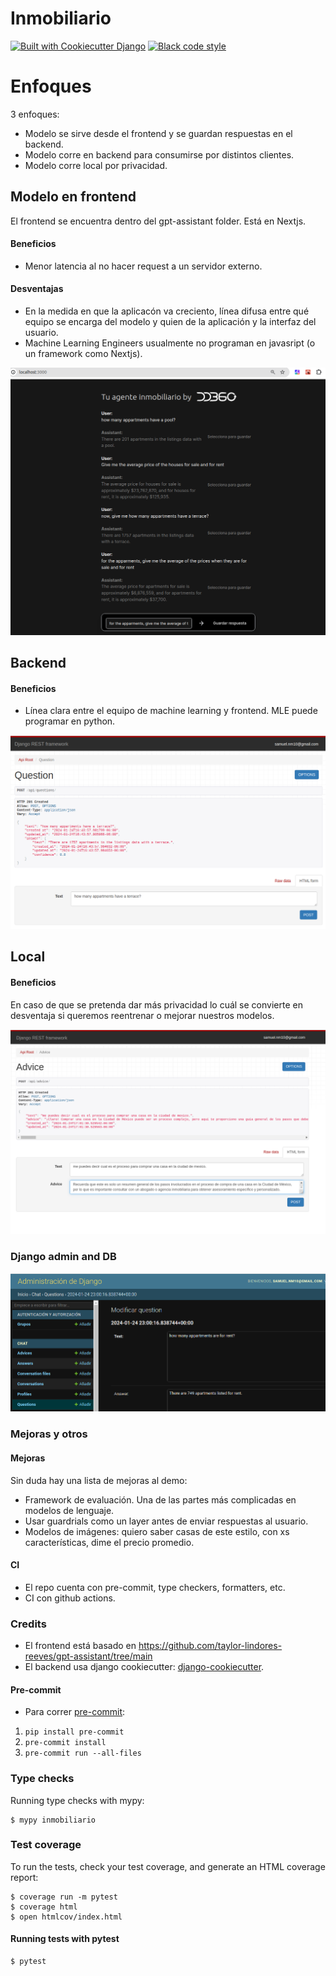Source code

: # Inmobiliario

[![Built with Cookiecutter Django](https://img.shields.io/badge/built%20with-Cookiecutter%20Django-ff69b4.svg?logo=cookiecutter)](https://github.com/cookiecutter/cookiecutter-django/)
[![Black code style](https://img.shields.io/badge/code%20style-black-000000.svg)](https://github.com/ambv/black)

# Enfoques

3 enfoques:

- Modelo se sirve desde el frontend y se guardan respuestas en el backend.
- Modelo corre en backend para consumirse por distintos clientes.
- Modelo corre local por privacidad.

## Modelo en frontend

El frontend se encuentra dentro del gpt-assistant folder. Está en Nextjs.

#### Beneficios

- Menor latencia al no hacer request a un servidor externo.

#### Desventajas

- En la medida en que la aplicacón va creciento, línea difusa entre qué equipo se encarga del modelo y quien de la aplicación y la interfaz del usuario.
- Machine Learning Engineers usualmente no programan en javasript (o un framework como Nextjs).

![Frontend](./images/frontend.png 'opt title')

## Backend

#### Beneficios

- Línea clara entre el equipo de machine learning y frontend. MLE puede programar en python.

![backend](./images/backend.png 'opt title')

## Local

#### Beneficios

En caso de que se pretenda dar más privacidad lo cuál se convierte en desventaja si queremos reentrenar o mejorar nuestros modelos.

![pic alt](./images/local.png 'opt title')

### Django admin and DB

![pic alt](./images/admin.png 'opt title')

### Mejoras y otros

#### Mejoras

Sin duda hay una lista de mejoras al demo:

- Framework de evaluación. Una de las partes más complicadas en modelos de lenguaje.
- Usar guardrials como un layer antes de enviar respuestas al usuario.
- Modelos de imágenes: quiero saber casas de este estilo, con xs características, dime el precio promedio.

#### CI

- El repo cuenta con pre-commit, type checkers, formatters, etc.
- CI con github actions.

### Credits

- El frontend está basado en https://github.com/taylor-lindores-reeves/gpt-assistant/tree/main
- El backend usa django cookiecutter: [django-cookiecutter](https://cookiecutter-django.readthedocs.io/en/latest/developing-locally-docker.html).

#### Pre-commit

- Para correr [pre-commit](https://pre-commit.com/):

1. `pip install pre-commit`
2. `pre-commit install`
3. `pre-commit run --all-files`

### Type checks

Running type checks with mypy:

    $ mypy inmobiliario

### Test coverage

To run the tests, check your test coverage, and generate an HTML coverage report:

    $ coverage run -m pytest
    $ coverage html
    $ open htmlcov/index.html

#### Running tests with pytest

    $ pytest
━━━━━━━━━━━━━━━━━━━━
▶ _What you will do_
Write down all the entries exactly, but not the pictures they hold.

▶ _Solution for this problem_
Source code

: # Inmobiliario

[![Built with Cookiecutter Django](https://img.shields.io/badge/built%20with-Cookiecutter%20Django-ff69b4.svg?logo=cookiecutter)](https://github.com/cookiecutter/cookiecutter-django/)
[![Black code style](https://img.shields.io/badge/code%20style-black-000000.svg)](https://github.com/ambv/black)

# Enfoques

3 enfoques:

- Modelo se sirve desde el frontend y se guardan respuestas en el backend.
- Modelo corre en backend para consumirse por distintos clientes.
- Modelo corre local por privacidad.

## Modelo en frontend

El frontend se encuentra dentro del gpt-assistant folder. Está en Nextjs.

#### Beneficios

- Menor latencia al no hacer request a un servidor externo.

#### Desventajas

- En la medida en que la aplicacón va creciento, línea difusa entre qué equipo se encarga del modelo y quien de la aplicación y la interfaz del usuario.
- Machine Learning Engineers usualmente no programan en javasript (o un framework como Nextjs).

![Frontend](./images/frontend.png 'opt title')

## Backend

#### Beneficios

- Línea clara entre el equipo de machine learning y frontend. MLE puede programar en python.

![backend](./images/backend.png 'opt title')

## Local

#### Beneficios

En caso de que se pretenda dar más privacidad lo cuál se convierte en desventaja si queremos reentrenar o mejorar nuestros modelos.

![pic alt](./images/local.png 'opt title')

### Django admin and DB

![pic alt](./images/admin.png 'opt title')

### Mejoras y otros

#### Mejoras

Sin duda hay una lista de mejoras al demo:

- Framework de evaluación. Una de las partes más complicadas en modelos de lenguaje.
- Usar guardrials como un layer antes de enviar respuestas al usuario.
- Modelos de imágenes: quiero saber casas de este estilo, con xs características, dime el precio promedio.

#### CI

- El repo cuenta con pre-commit, type checkers, formatters, etc.
- CI con github actions.

### Credits

- El frontend está basado en https://github.com/taylor-lindores-reeves/gpt-assistant/tree/main
- El backend usa django cookiecutter: [django-cookiecutter](https://cookiecutter-django.readthedocs.io/en/latest/developing-locally-docker.html).

#### Pre-commit

- Para correr [pre-commit](https://pre-commit.com/):

1. `pip install pre-commit`
2. `pre-commit install`
3. `pre-commit run --all-files`

### Type checks

Running type checks with mypy:

    $ mypy inmobiliario

### Test coverage

To run the tests, check your test coverage, and generate an HTML coverage report:

    $ coverage run -m pytest
    $ coverage html
    $ open htmlcov/index.html

#### Running tests with pytest

    $ pytest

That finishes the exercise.